When he extended Eddie Lack for 2 years at $2.75 million last summer before he even stepped on PNC Arena ice, he more or less committed 1 of the 2 2016-17 goalie slots to Lack. The burning question is what he does with the remaining slot. Cam Ward’s contract ended this season which means there is an opening to either re-sign Ward or consider other options. The market for available free agent goalies this summer is thin which will likely drive up prices for even potentially great goalies, but there are also a couple players who might be available via trade.

The burning questions

1) Cam Ward questions aplenty: What are reasonable expectations for 2016-17? Can he do what he did in January through April for a full season? Or is he just destined to be up and down like he has the past few years with flashes of good enough weighed down by the opposite? And if Francis likes this option, can the 2 sides figure out the term and $ amount that seemed to end Eric Staal’s in-season negotiations before they even started?

2) Of the free agent options, are any an upgrade over Ward? And can any be had for a reasonable term and $ amount that is not high risk, high reward and long-term commitment?

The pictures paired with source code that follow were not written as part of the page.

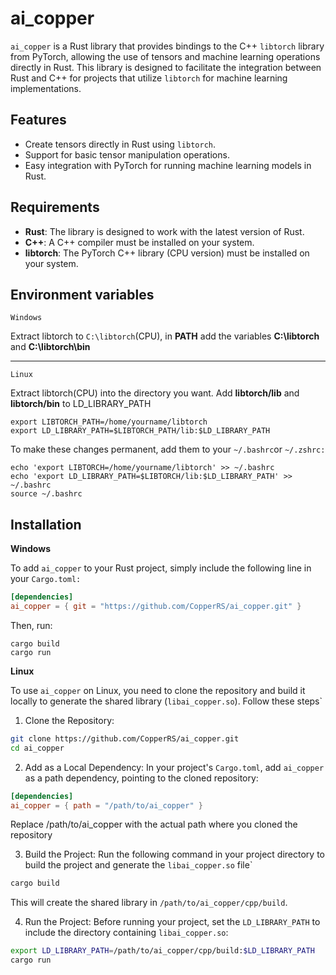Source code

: # ai_copper

`ai_copper` is a Rust library that provides bindings to the C++ `libtorch` library from PyTorch, allowing the use of tensors and machine learning operations directly in Rust. This library is designed to facilitate the integration between Rust and C++ for projects that utilize `libtorch` for machine learning implementations.

## Features

- Create tensors directly in Rust using `libtorch`.
- Support for basic tensor manipulation operations.
- Easy integration with PyTorch for running machine learning models in Rust.

## Requirements

- **Rust**: The library is designed to work with the latest version of Rust.
- **C++**: A C++ compiler must be installed on your system.
- **libtorch**: The PyTorch C++ library (CPU version) must be installed on your system.

## Environment variables

`Windows`

Extract libtorch to `C:\libtorch`(CPU), in **PATH** add the variables **C:\libtorch** and **C:\libtorch\bin**

---

`Linux`

Extract libtorch(CPU) into the directory you want.
Add **libtorch/lib** and **libtorch/bin** to LD_LIBRARY_PATH

```
export LIBTORCH_PATH=/home/yourname/libtorch
export LD_LIBRARY_PATH=$LIBTORCH_PATH/lib:$LD_LIBRARY_PATH
```

To make these changes permanent, add them to your `~/.bashrc`or `~/.zshrc:`

```
echo 'export LIBTORCH=/home/yourname/libtorch' >> ~/.bashrc
echo 'export LD_LIBRARY_PATH=$LIBTORCH/lib:$LD_LIBRARY_PATH' >> ~/.bashrc
source ~/.bashrc
```
## Installation

**Windows**

To add `ai_copper` to your Rust project, simply include the following line in your `Cargo.toml:`

```toml
[dependencies]
ai_copper = { git = "https://github.com/CopperRS/ai_copper.git" }
```

Then, run:

```
cargo build
cargo run
```

**Linux**

To use `ai_copper` on Linux, you need to clone the repository and build it locally to generate the shared library (`libai_copper.so`). Follow these steps`

1. Clone the Repository:

```bash
git clone https://github.com/CopperRS/ai_copper.git
cd ai_copper
```

2. Add as a Local Dependency: In your project's `Cargo.toml`, add `ai_copper` as a path dependency, pointing to the cloned repository:

```toml
[dependencies]
ai_copper = { path = "/path/to/ai_copper" }
```
Replace /path/to/ai_copper with the actual path where you cloned the repository

3. Build the Project: Run the following command in your project directory to build the project and generate the `libai_copper.so` file`

```bash
cargo build
```

This will create the shared library in `/path/to/ai_copper/cpp/build`.

4. Run the Project: Before running your project, set the `LD_LIBRARY_PATH` to include the directory containing `libai_copper.so`: 

```bash
export LD_LIBRARY_PATH=/path/to/ai_copper/cpp/build:$LD_LIBRARY_PATH
cargo run
```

3) After settling in and possibly figuring out how to (or maybe how not to) work with goalie coach David Marcoux, does Eddie Lack have a higher gear such that he could be a better part of a 1A/1B tandem in 2016-17?

 

I do not think that the goalie position alone will be enough to boost the Canes into the playoffs, but I think that missing badly enough on this key decision could single-handedly assure another miss.

 

2) A key forward addition or 2 to boost the offense

More than anything else, the Canes surge starting in December was driven by the rise of Nestrasil/JStaal/Nordstrom. That line started by playing incredibly good shutdown defense against the other teams’ best to keep the Canes in games and then even started to produce more offense. With the Versteeg/EStaal/Lindholm or Di Giuseppe line also capable of eating up minutes and playing a solid puck possession game even if not scoring, the Canes were suddenly in more games with the ability to win or at least capitalize on the NHL scoring system that rewards losing late (overtime or shootout) with half as many points as a win.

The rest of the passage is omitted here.